(REQUIRED WORK)
Find the lines in the records below that contain "nowadays", and report each of them.
:::
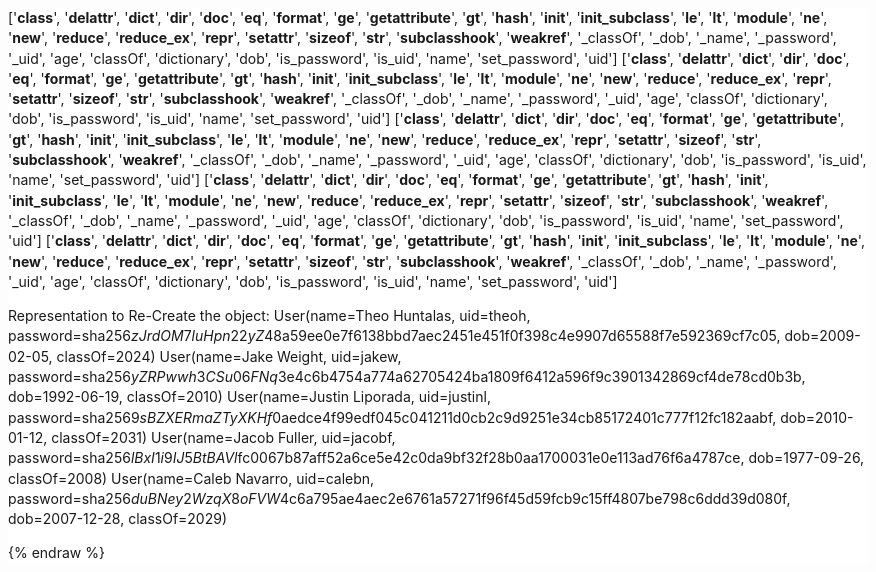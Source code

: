  [&#39;__class__&#39;, &#39;__delattr__&#39;, &#39;__dict__&#39;, &#39;__dir__&#39;, &#39;__doc__&#39;, &#39;__eq__&#39;, &#39;__format__&#39;, &#39;__ge__&#39;, &#39;__getattribute__&#39;, &#39;__gt__&#39;, &#39;__hash__&#39;, &#39;__init__&#39;, &#39;__init_subclass__&#39;, &#39;__le__&#39;, &#39;__lt__&#39;, &#39;__module__&#39;, &#39;__ne__&#39;, &#39;__new__&#39;, &#39;__reduce__&#39;, &#39;__reduce_ex__&#39;, &#39;__repr__&#39;, &#39;__setattr__&#39;, &#39;__sizeof__&#39;, &#39;__str__&#39;, &#39;__subclasshook__&#39;, &#39;__weakref__&#39;, &#39;_classOf&#39;, &#39;_dob&#39;, &#39;_name&#39;, &#39;_password&#39;, &#39;_uid&#39;, &#39;age&#39;, &#39;classOf&#39;, &#39;dictionary&#39;, &#39;dob&#39;, &#39;is_password&#39;, &#39;is_uid&#39;, &#39;name&#39;, &#39;set_password&#39;, &#39;uid&#39;] [&#39;__class__&#39;, &#39;__delattr__&#39;, &#39;__dict__&#39;, &#39;__dir__&#39;, &#39;__doc__&#39;, &#39;__eq__&#39;, &#39;__format__&#39;, &#39;__ge__&#39;, &#39;__getattribute__&#39;, &#39;__gt__&#39;, &#39;__hash__&#39;, &#39;__init__&#39;, &#39;__init_subclass__&#39;, &#39;__le__&#39;, &#39;__lt__&#39;, &#39;__module__&#39;, &#39;__ne__&#39;, &#39;__new__&#39;, &#39;__reduce__&#39;, &#39;__reduce_ex__&#39;, &#39;__repr__&#39;, &#39;__setattr__&#39;, &#39;__sizeof__&#39;, &#39;__str__&#39;, &#39;__subclasshook__&#39;, &#39;__weakref__&#39;, &#39;_classOf&#39;, &#39;_dob&#39;, &#39;_name&#39;, &#39;_password&#39;, &#39;_uid&#39;, &#39;age&#39;, &#39;classOf&#39;, &#39;dictionary&#39;, &#39;dob&#39;, &#39;is_password&#39;, &#39;is_uid&#39;, &#39;name&#39;, &#39;set_password&#39;, &#39;uid&#39;] [&#39;__class__&#39;, &#39;__delattr__&#39;, &#39;__dict__&#39;, &#39;__dir__&#39;, &#39;__doc__&#39;, &#39;__eq__&#39;, &#39;__format__&#39;, &#39;__ge__&#39;, &#39;__getattribute__&#39;, &#39;__gt__&#39;, &#39;__hash__&#39;, &#39;__init__&#39;, &#39;__init_subclass__&#39;, &#39;__le__&#39;, &#39;__lt__&#39;, &#39;__module__&#39;, &#39;__ne__&#39;, &#39;__new__&#39;, &#39;__reduce__&#39;, &#39;__reduce_ex__&#39;, &#39;__repr__&#39;, &#39;__setattr__&#39;, &#39;__sizeof__&#39;, &#39;__str__&#39;, &#39;__subclasshook__&#39;, &#39;__weakref__&#39;, &#39;_classOf&#39;, &#39;_dob&#39;, &#39;_name&#39;, &#39;_password&#39;, &#39;_uid&#39;, &#39;age&#39;, &#39;classOf&#39;, &#39;dictionary&#39;, &#39;dob&#39;, &#39;is_password&#39;, &#39;is_uid&#39;, &#39;name&#39;, &#39;set_password&#39;, &#39;uid&#39;] [&#39;__class__&#39;, &#39;__delattr__&#39;, &#39;__dict__&#39;, &#39;__dir__&#39;, &#39;__doc__&#39;, &#39;__eq__&#39;, &#39;__format__&#39;, &#39;__ge__&#39;, &#39;__getattribute__&#39;, &#39;__gt__&#39;, &#39;__hash__&#39;, &#39;__init__&#39;, &#39;__init_subclass__&#39;, &#39;__le__&#39;, &#39;__lt__&#39;, &#39;__module__&#39;, &#39;__ne__&#39;, &#39;__new__&#39;, &#39;__reduce__&#39;, &#39;__reduce_ex__&#39;, &#39;__repr__&#39;, &#39;__setattr__&#39;, &#39;__sizeof__&#39;, &#39;__str__&#39;, &#39;__subclasshook__&#39;, &#39;__weakref__&#39;, &#39;_classOf&#39;, &#39;_dob&#39;, &#39;_name&#39;, &#39;_password&#39;, &#39;_uid&#39;, &#39;age&#39;, &#39;classOf&#39;, &#39;dictionary&#39;, &#39;dob&#39;, &#39;is_password&#39;, &#39;is_uid&#39;, &#39;name&#39;, &#39;set_password&#39;, &#39;uid&#39;] [&#39;__class__&#39;, &#39;__delattr__&#39;, &#39;__dict__&#39;, &#39;__dir__&#39;, &#39;__doc__&#39;, &#39;__eq__&#39;, &#39;__format__&#39;, &#39;__ge__&#39;, &#39;__getattribute__&#39;, &#39;__gt__&#39;, &#39;__hash__&#39;, &#39;__init__&#39;, &#39;__init_subclass__&#39;, &#39;__le__&#39;, &#39;__lt__&#39;, &#39;__module__&#39;, &#39;__ne__&#39;, &#39;__new__&#39;, &#39;__reduce__&#39;, &#39;__reduce_ex__&#39;, &#39;__repr__&#39;, &#39;__setattr__&#39;, &#39;__sizeof__&#39;, &#39;__str__&#39;, &#39;__subclasshook__&#39;, &#39;__weakref__&#39;, &#39;_classOf&#39;, &#39;_dob&#39;, &#39;_name&#39;, &#39;_password&#39;, &#39;_uid&#39;, &#39;age&#39;, &#39;classOf&#39;, &#39;dictionary&#39;, &#39;dob&#39;, &#39;is_password&#39;, &#39;is_uid&#39;, &#39;name&#39;, &#39;set_password&#39;, &#39;uid&#39;] 

Representation to Re-Create the object:
 User(name=Theo Huntalas, uid=theoh, password=sha256$zJrdOM7luHpn22yZ$48a59ee0e7f6138bbd7aec2451e451f0f398c4e9907d65588f7e592369cf7c05, dob=2009-02-05, classOf=2024) User(name=Jake Weight, uid=jakew, password=sha256$yZRPwwh3CSu06FNq$3e4c6b4754a774a62705424ba1809f6412a596f9c3901342869cf4de78cd0b3b, dob=1992-06-19, classOf=2010) User(name=Justin Liporada, uid=justinl, password=sha256$9sBZXERmaZTyXKHf$0aedce4f99edf045c041211d0cb2c9d9251e34cb85172401c777f12fc182aabf, dob=2010-01-12, classOf=2031) User(name=Jacob Fuller, uid=jacobf, password=sha256$lBxI1i9IJ5BtBAVl$fc0067b87aff52a6ce5e42c0da9bf32f28b0aa1700031e0e113ad76f6a4787ce, dob=1977-09-26, classOf=2008) User(name=Caleb Navarro, uid=calebn, password=sha256$duBNey2WzqX8oFVW$4c6a795ae4aec2e6761a57271f96f45d59fcb9c15ff4807be798c6ddd39d080f, dob=2007-12-28, classOf=2029) 

</pre>
</div>
</div>

</div>
</div>

</div>
    {% endraw %}
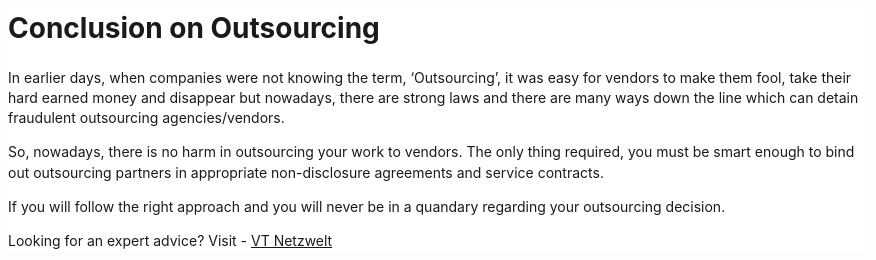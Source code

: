 # Conclusion on Outsourcing

In earlier days, when companies were not knowing the term, ‘Outsourcing’, it was easy for vendors to make them fool, take their hard earned money and disappear but nowadays, there are strong laws and there are many ways down the line which can detain fraudulent outsourcing agencies/vendors.

So, nowadays, there is no harm in outsourcing your work to vendors. The only thing required, you must be smart enough to bind out outsourcing partners in appropriate non-disclosure agreements and service contracts.

If you will follow the right approach and you will never be in a quandary regarding your outsourcing decision.

Looking for an expert advice? Visit - [VT Netzwelt](http://bit.ly/2vwKLFn)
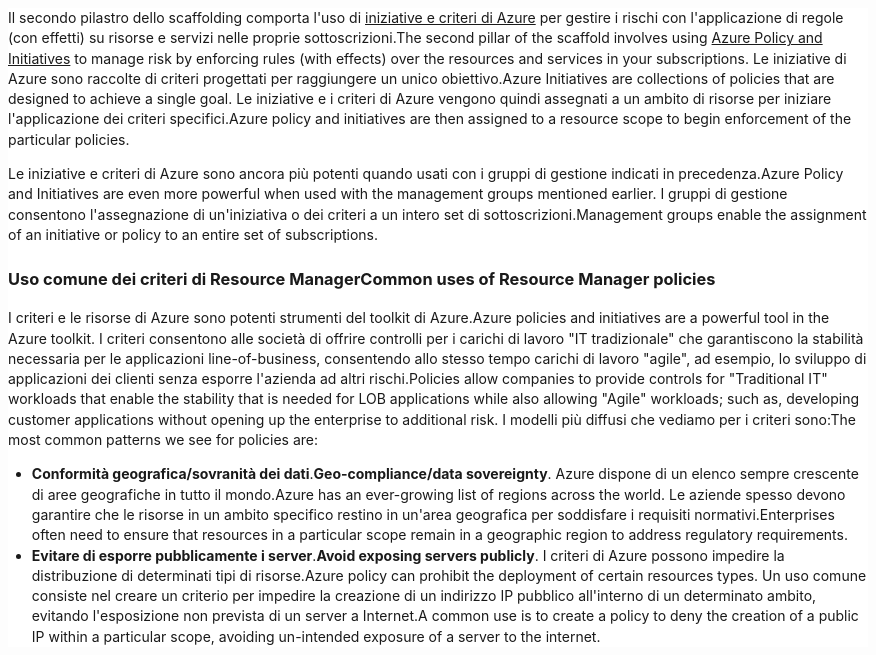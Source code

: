 <span data-ttu-id="a2c42-223">Il secondo pilastro dello scaffolding comporta l'uso di [iniziative e criteri di Azure](/azure/azure-policy/azure-policy-introduction) per gestire i rischi con l'applicazione di regole (con effetti) su risorse e servizi nelle proprie sottoscrizioni.</span><span class="sxs-lookup"><span data-stu-id="a2c42-223">The second pillar of the scaffold involves using [Azure Policy and Initiatives](/azure/azure-policy/azure-policy-introduction) to manage risk by enforcing rules (with effects) over the resources and services in your subscriptions.</span></span> <span data-ttu-id="a2c42-224">Le iniziative di Azure sono raccolte di criteri progettati per raggiungere un unico obiettivo.</span><span class="sxs-lookup"><span data-stu-id="a2c42-224">Azure Initiatives are collections of policies that are designed to achieve a single goal.</span></span> <span data-ttu-id="a2c42-225">Le iniziative e i criteri di Azure vengono quindi assegnati a un ambito di risorse per iniziare l'applicazione dei criteri specifici.</span><span class="sxs-lookup"><span data-stu-id="a2c42-225">Azure policy and initiatives are then assigned to a resource scope to begin enforcement of the particular policies.</span></span>

<span data-ttu-id="a2c42-226">Le iniziative e criteri di Azure sono ancora più potenti quando usati con i gruppi di gestione indicati in precedenza.</span><span class="sxs-lookup"><span data-stu-id="a2c42-226">Azure Policy and Initiatives are even more powerful when used with the management groups mentioned earlier.</span></span> <span data-ttu-id="a2c42-227">I gruppi di gestione consentono l'assegnazione di un'iniziativa o dei criteri a un intero set di sottoscrizioni.</span><span class="sxs-lookup"><span data-stu-id="a2c42-227">Management groups enable the assignment of an initiative or policy to an entire set of subscriptions.</span></span>

### <a name="common-uses-of-resource-manager-policies"></a><span data-ttu-id="a2c42-228">Uso comune dei criteri di Resource Manager</span><span class="sxs-lookup"><span data-stu-id="a2c42-228">Common uses of Resource Manager policies</span></span>

<span data-ttu-id="a2c42-229">I criteri e le risorse di Azure sono potenti strumenti del toolkit di Azure.</span><span class="sxs-lookup"><span data-stu-id="a2c42-229">Azure policies and initiatives are a powerful tool in the Azure toolkit.</span></span> <span data-ttu-id="a2c42-230">I criteri consentono alle società di offrire controlli per i carichi di lavoro "IT tradizionale" che garantiscono la stabilità necessaria per le applicazioni line-of-business, consentendo allo stesso tempo carichi di lavoro "agile", ad esempio, lo sviluppo di applicazioni dei clienti senza esporre l'azienda ad altri rischi.</span><span class="sxs-lookup"><span data-stu-id="a2c42-230">Policies allow companies to provide controls for "Traditional IT" workloads that enable the stability that is needed for LOB applications while also allowing "Agile" workloads; such as, developing customer applications without opening up the enterprise to additional risk.</span></span> <span data-ttu-id="a2c42-231">I modelli più diffusi che vediamo per i criteri sono:</span><span class="sxs-lookup"><span data-stu-id="a2c42-231">The most common patterns we see for policies are:</span></span>

* <span data-ttu-id="a2c42-232">**Conformità geografica/sovranità dei dati**.</span><span class="sxs-lookup"><span data-stu-id="a2c42-232">**Geo-compliance/data sovereignty**.</span></span> <span data-ttu-id="a2c42-233">Azure dispone di un elenco sempre crescente di aree geografiche in tutto il mondo.</span><span class="sxs-lookup"><span data-stu-id="a2c42-233">Azure has an ever-growing list of regions across the world.</span></span> <span data-ttu-id="a2c42-234">Le aziende spesso devono garantire che le risorse in un ambito specifico restino in un'area geografica per soddisfare i requisiti normativi.</span><span class="sxs-lookup"><span data-stu-id="a2c42-234">Enterprises often need to ensure that resources in a particular scope remain in a geographic region to address regulatory requirements.</span></span>
* <span data-ttu-id="a2c42-235">**Evitare di esporre pubblicamente i server**.</span><span class="sxs-lookup"><span data-stu-id="a2c42-235">**Avoid exposing servers publicly**.</span></span> <span data-ttu-id="a2c42-236">I criteri di Azure possono impedire la distribuzione di determinati tipi di risorse.</span><span class="sxs-lookup"><span data-stu-id="a2c42-236">Azure policy can prohibit the deployment of certain resources types.</span></span> <span data-ttu-id="a2c42-237">Un uso comune consiste nel creare un criterio per impedire la creazione di un indirizzo IP pubblico all'interno di un determinato ambito, evitando l'esposizione non prevista di un server a Internet.</span><span class="sxs-lookup"><span data-stu-id="a2c42-237">A common use is to create a policy to deny the creation of a public IP within a particular scope, avoiding un-intended exposure of a server to the internet.</span></span>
:::
(WRITTEN ANSWER)
In earlier days, when companies were not knowing the term, ‘Outsourcing’, it was easy for vendors to make them fool, take their hard earned money and disappear but nowadays, there are strong laws and there are many ways down the line which can detain fraudulent outsourcing agencies/vendors.
So, nowadays, there is no harm in outsourcing your work to vendors. The only thing required, you must be smart enough to bind out outsourcing partners in appropriate non-disclosure agreements and service contracts.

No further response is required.